Ahead of leading the Bianconeri against his former team Napoli on Sunday, Sarri said, per Football Italia: "After this experience, I could even retire. We’ll see how much energy I have left by the end of it."
However, while he sounded cold on the idea of carrying on beyond his stint in Turin, Sarri did leave the door open for another job: "Pressure is not really an issue, it's about what someone expects from themselves. If you focus on the circus, then you're done for. I don't know how I'll feel when my contract expires in two years. I might even continue and it'd be a bad idea."
Sarri, who signed a three-year contract with Juve, said he's "not thinking" about returning to Naples as manager. He guided Napoli to second in Serie A during the 2017/18 season while playing an entertaining brand of possession-based football dubbed by many as 'Sarriball.'
His performances with the Partenopei were parlayed into taking the Chelsea job in 2018. Beating Arsenal 4-1 in last season's Europa League final brought Sarri the first major trophy of his career, but a return to Italy to take charge of Serie A's dominant force proved too good to resist.
Keeping Juve at the summit of the top flight has been Sarri's remit, and so far he has the Bianconeri four points ahead of nearest rivals Inter Milan.
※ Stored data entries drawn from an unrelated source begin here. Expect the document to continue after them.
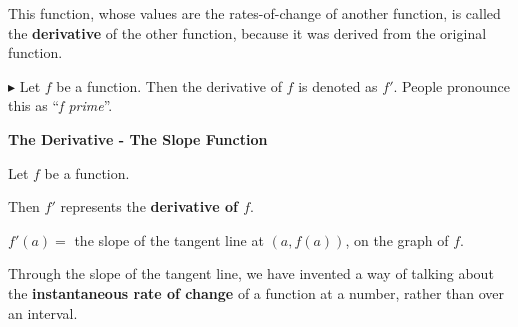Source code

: \documentclass{ximera}
\begin{document}
This function, whose values are the rates-of-change of another function, is called the \textbf{derivative} of the other function, because it was derived from the original function.




$\blacktriangleright$ Let $f$ be a function.  Then the derivative of $f$ is denoted as $f'$. People pronounce this as ``\textit{f prime}''. \\



\begin{definition} \textbf{\textcolor{green!50!black}{The Derivative - The Slope Function}} 

Let $f$ be a function.

Then $f'$ represents the \textbf{derivative of $f$}.


$f'(a) = $ the slope of the tangent line at $(a, f(a))$, on the graph of $f$.




\end{definition}



Through the slope of the tangent line, we have invented a way of talking about the \textbf{\textcolor{purple!85!blue}{instantaneous rate of change}} of a function at a number, rather than over an interval. \\
\end{document}
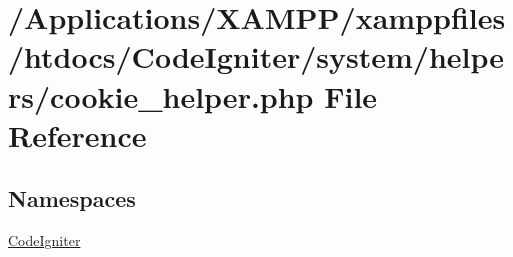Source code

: \hypertarget{cookie__helper_8php}{}\section{/\+Applications/\+X\+A\+M\+P\+P/xamppfiles/htdocs/\+Code\+Igniter/system/helpers/cookie\+\_\+helper.php File Reference}
\label{cookie__helper_8php}
\subsection*{Namespaces}
\begin{DoxyCompactItemize}
\item 
 \mbox{\hyperlink{namespace_code_igniter}{Code\+Igniter}}
\end{DoxyCompactItemize}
The main focus has been establishing a cordial working relationship with star forward Cristiano Ronaldo. Things have appeared strained between the pair at times, with Ronaldo visibly angry when substituted during consecutive games back in November.
However, player and manager have since formed a bond, and Ronaldo has been excelling under Sarri, scoring six goals in his last three league matches:
By contrast, Napoli are 12th in the table and have already replaced Carlo Ancelotti with Gennaro Gattuso in the dugout.
Sarri still has respect for his former squad, though, and isn't being fooled by the club's current mediocre standing: "I expect a difficult game, as Napoli are a strong team. Their current position in the table is strange, because they are the best in many aspects. Looking at the statistics, one feels they are destined to climb back up pretty quickly."
There is no denying the quality Napoli boast in forward areas, where Dries Mertens, Lorenzo Insigne and Arkadiusz Milik can all be match-winners. Meanwhile, centre-back Kalidou Koulibaly remains a rock defensively.
Despite the talent at Gattuso's disposal, Juve should still be too strong for Napoli. Sarri's group may undergo a slight change, with the idea of a swap involving full-back Mattia De Sciglio joining Paris Saint-Germain while Layvin Kurzawa goes the other way.
Sarri said he remains in the dark about the potential deal: "I don't know. The director told me this is an idea."
Juve's strength in depth, regularly supplemented by smart recruitment, means Sarri has a great chance to end his career on a silverware-laden high should he choose to walk away in 2022.